• _WORK ITEM_
Of all the lines in these entries, count those that contain "import" and give only the total.

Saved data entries
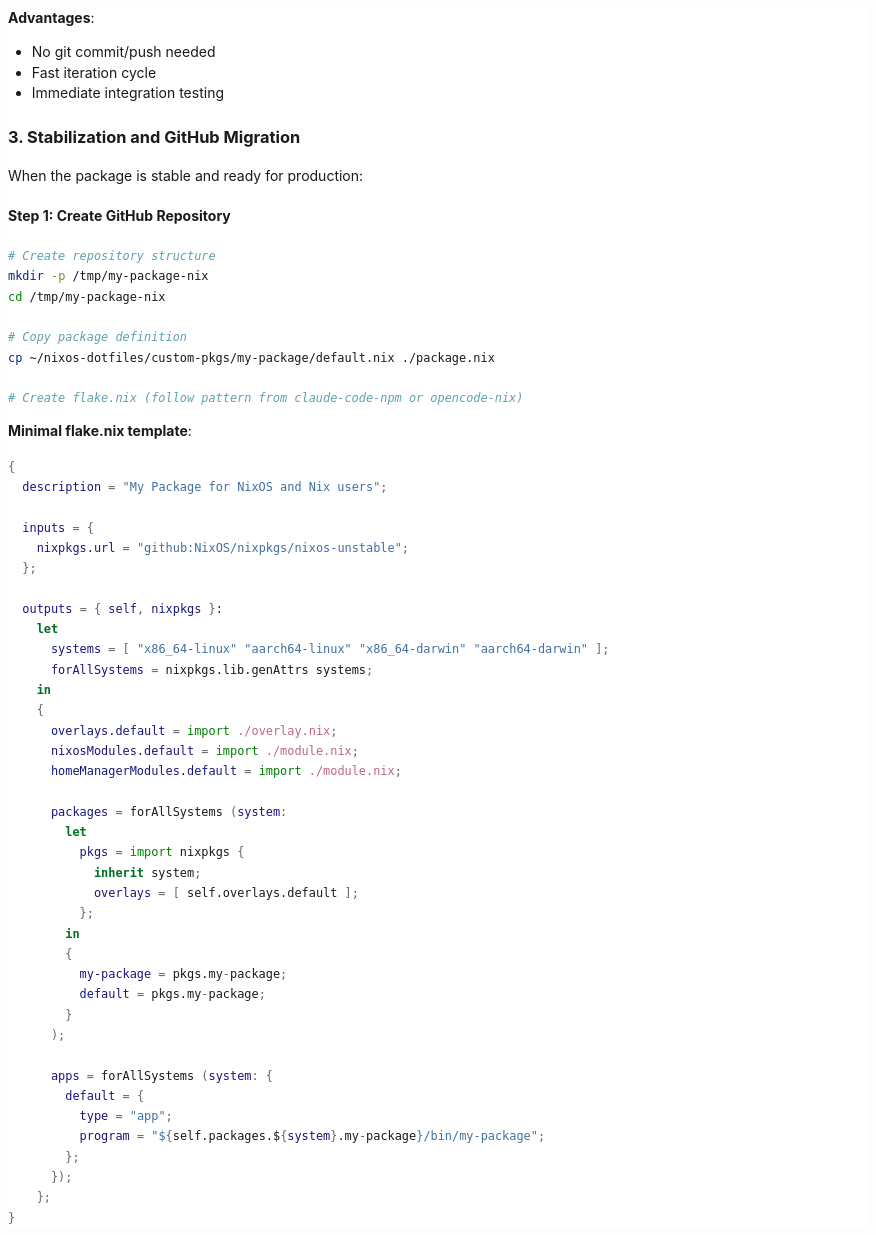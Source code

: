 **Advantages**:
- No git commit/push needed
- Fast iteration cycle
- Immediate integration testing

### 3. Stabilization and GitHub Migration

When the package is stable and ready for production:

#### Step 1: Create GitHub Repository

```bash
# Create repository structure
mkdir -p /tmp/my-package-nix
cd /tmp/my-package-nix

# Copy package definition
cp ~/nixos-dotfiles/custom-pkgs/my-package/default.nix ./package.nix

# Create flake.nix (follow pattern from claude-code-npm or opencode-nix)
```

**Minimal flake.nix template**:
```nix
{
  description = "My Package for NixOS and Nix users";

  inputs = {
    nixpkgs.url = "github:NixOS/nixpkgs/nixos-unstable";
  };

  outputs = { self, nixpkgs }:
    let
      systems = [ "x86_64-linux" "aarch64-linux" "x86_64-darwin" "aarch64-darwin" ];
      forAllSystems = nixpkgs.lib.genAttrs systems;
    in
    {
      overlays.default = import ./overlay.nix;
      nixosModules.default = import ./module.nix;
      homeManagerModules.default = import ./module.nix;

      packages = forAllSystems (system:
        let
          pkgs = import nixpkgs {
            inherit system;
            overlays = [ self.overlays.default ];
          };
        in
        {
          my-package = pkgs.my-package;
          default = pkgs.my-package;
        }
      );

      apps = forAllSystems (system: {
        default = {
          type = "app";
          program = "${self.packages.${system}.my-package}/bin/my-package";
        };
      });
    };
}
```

• _ANSWER BOX_
4